* **Requirement**
Exclude all pictures, then copy each of the records exactly as written.
━━━━━ Data records ━━━━━
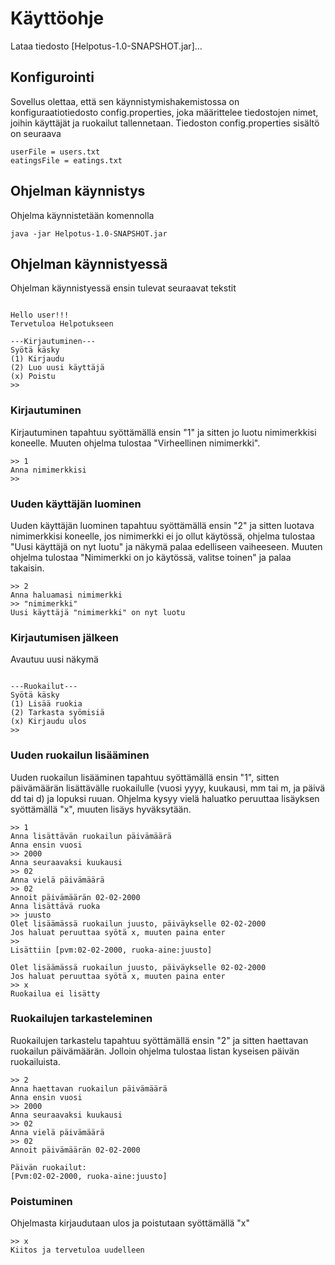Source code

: # Käyttöohje

Lataa tiedosto [Helpotus-1.0-SNAPSHOT.jar]...

## Konfigurointi

Sovellus olettaa, että sen käynnistymishakemistossa on konfiguraatiotiedosto config.properties, joka määrittelee tiedostojen nimet, joihin käyttäjät ja ruokailut tallennetaan.
Tiedoston config.properties sisältö on seuraava
```
userFile = users.txt
eatingsFile = eatings.txt
```
## Ohjelman käynnistys

Ohjelma käynnistetään komennolla

```
java -jar Helpotus-1.0-SNAPSHOT.jar
```
## Ohjelman käynnistyessä
Ohjelman käynnistyessä ensin tulevat seuraavat tekstit

```

Hello user!!!
Tervetuloa Helpotukseen

---Kirjautuminen---
Syötä käsky
(1) Kirjaudu
(2) Luo uusi käyttäjä
(x) Poistu
>>
```

### Kirjautuminen
Kirjautuminen tapahtuu syöttämällä ensin "1" ja sitten jo luotu nimimerkkisi koneelle. Muuten ohjelma tulostaa "Virheellinen nimimerkki".
```
>> 1
Anna nimimerkkisi
>>
```

### Uuden käyttäjän luominen
Uuden käyttäjän luominen tapahtuu syöttämällä ensin "2" ja sitten luotava nimimerkkisi koneelle, jos nimimerkki ei jo ollut käytössä, ohjelma tulostaa "Uusi käyttäjä  on nyt luotu" ja näkymä palaa edelliseen vaiheeseen. Muuten ohjelma tulostaa "Nimimerkki on jo käytössä, valitse toinen" ja palaa takaisin.
```
>> 2
Anna haluamasi nimimerkki
>> "nimimerkki"
Uusi käyttäjä "nimimerkki" on nyt luotu
```
### Kirjautumisen jälkeen
Avautuu uusi näkymä
```

---Ruokailut---
Syötä käsky
(1) Lisää ruokia
(2) Tarkasta syömisiä
(x) Kirjaudu ulos
>>
```
### Uuden ruokailun lisääminen
Uuden ruokailun lisääminen tapahtuu syöttämällä ensin "1", sitten päivämäärän lisättävälle ruokailulle (vuosi yyyy, kuukausi, mm tai m, ja päivä dd tai d) ja lopuksi ruuan. Ohjelma kysyy vielä haluatko peruuttaa lisäyksen syöttämällä "x", muuten lisäys hyväksytään.
```
>> 1
Anna lisättävän ruokailun päivämäärä
Anna ensin vuosi
>> 2000
Anna seuraavaksi kuukausi
>> 02
Anna vielä päivämäärä
>> 02
Annoit päivämäärän 02-02-2000
Anna lisättävä ruoka
>> juusto
Olet lisäämässä ruokailun juusto, päiväykselle 02-02-2000
Jos haluat peruuttaa syötä x, muuten paina enter
>> 
Lisättiin [pvm:02-02-2000, ruoka-aine:juusto]

```
```
Olet lisäämässä ruokailun juusto, päiväykselle 02-02-2000
Jos haluat peruuttaa syötä x, muuten paina enter
>> x
Ruokailua ei lisätty

```
### Ruokailujen tarkasteleminen
Ruokailujen tarkastelu tapahtuu syöttämällä ensin "2" ja sitten haettavan ruokailun päivämäärän. Jolloin ohjelma tulostaa listan kyseisen päivän ruokailuista.
```
>> 2
Anna haettavan ruokailun päivämäärä
Anna ensin vuosi
>> 2000
Anna seuraavaksi kuukausi
>> 02
Anna vielä päivämäärä
>> 02
Annoit päivämäärän 02-02-2000

Päivän ruokailut:
[Pvm:02-02-2000, ruoka-aine:juusto]

```

### Poistuminen
Ohjelmasta kirjaudutaan ulos ja poistutaan syöttämällä "x"
```
>> x
Kiitos ja tervetuloa uudelleen
```
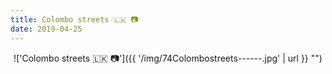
```yaml
---
title: Colombo streets 🇱🇰 📷
date: 2019-04-25
---
```


<center>!['Colombo streets 🇱🇰 📷']({{ '/img/74Colombostreets------.jpg' | url }} "")</center>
━━━━━
* **Task solution**
Source code

: # Käyttöohje

Lataa tiedosto [Helpotus-1.0-SNAPSHOT.jar]...

## Konfigurointi

Sovellus olettaa, että sen käynnistymishakemistossa on konfiguraatiotiedosto config.properties, joka määrittelee tiedostojen nimet, joihin käyttäjät ja ruokailut tallennetaan.
Tiedoston config.properties sisältö on seuraava
```
userFile = users.txt
eatingsFile = eatings.txt
```
## Ohjelman käynnistys

Ohjelma käynnistetään komennolla

```
java -jar Helpotus-1.0-SNAPSHOT.jar
```
## Ohjelman käynnistyessä
Ohjelman käynnistyessä ensin tulevat seuraavat tekstit

```

Hello user!!!
Tervetuloa Helpotukseen

---Kirjautuminen---
Syötä käsky
(1) Kirjaudu
(2) Luo uusi käyttäjä
(x) Poistu
>>
```

### Kirjautuminen
Kirjautuminen tapahtuu syöttämällä ensin "1" ja sitten jo luotu nimimerkkisi koneelle. Muuten ohjelma tulostaa "Virheellinen nimimerkki".
```
>> 1
Anna nimimerkkisi
>>
```

### Uuden käyttäjän luominen
Uuden käyttäjän luominen tapahtuu syöttämällä ensin "2" ja sitten luotava nimimerkkisi koneelle, jos nimimerkki ei jo ollut käytössä, ohjelma tulostaa "Uusi käyttäjä  on nyt luotu" ja näkymä palaa edelliseen vaiheeseen. Muuten ohjelma tulostaa "Nimimerkki on jo käytössä, valitse toinen" ja palaa takaisin.
```
>> 2
Anna haluamasi nimimerkki
>> "nimimerkki"
Uusi käyttäjä "nimimerkki" on nyt luotu
```
### Kirjautumisen jälkeen
Avautuu uusi näkymä
```

---Ruokailut---
Syötä käsky
(1) Lisää ruokia
(2) Tarkasta syömisiä
(x) Kirjaudu ulos
>>
```
### Uuden ruokailun lisääminen
Uuden ruokailun lisääminen tapahtuu syöttämällä ensin "1", sitten päivämäärän lisättävälle ruokailulle (vuosi yyyy, kuukausi, mm tai m, ja päivä dd tai d) ja lopuksi ruuan. Ohjelma kysyy vielä haluatko peruuttaa lisäyksen syöttämällä "x", muuten lisäys hyväksytään.
```
>> 1
Anna lisättävän ruokailun päivämäärä
Anna ensin vuosi
>> 2000
Anna seuraavaksi kuukausi
>> 02
Anna vielä päivämäärä
>> 02
Annoit päivämäärän 02-02-2000
Anna lisättävä ruoka
>> juusto
Olet lisäämässä ruokailun juusto, päiväykselle 02-02-2000
Jos haluat peruuttaa syötä x, muuten paina enter
>> 
Lisättiin [pvm:02-02-2000, ruoka-aine:juusto]

```
```
Olet lisäämässä ruokailun juusto, päiväykselle 02-02-2000
Jos haluat peruuttaa syötä x, muuten paina enter
>> x
Ruokailua ei lisätty

```
### Ruokailujen tarkasteleminen
Ruokailujen tarkastelu tapahtuu syöttämällä ensin "2" ja sitten haettavan ruokailun päivämäärän. Jolloin ohjelma tulostaa listan kyseisen päivän ruokailuista.
```
>> 2
Anna haettavan ruokailun päivämäärä
Anna ensin vuosi
>> 2000
Anna seuraavaksi kuukausi
>> 02
Anna vielä päivämäärä
>> 02
Annoit päivämäärän 02-02-2000

Päivän ruokailut:
[Pvm:02-02-2000, ruoka-aine:juusto]

```

### Poistuminen
Ohjelmasta kirjaudutaan ulos ja poistutaan syöttämällä "x"
```
>> x
Kiitos ja tervetuloa uudelleen
```
```yaml
---
title: Colombo streets 🇱🇰 📷
date: 2019-04-25
---
```


<center>!['Colombo streets 🇱🇰 📷']({{ '/img/74Colombostreets------.jpg' | url }} "")</center>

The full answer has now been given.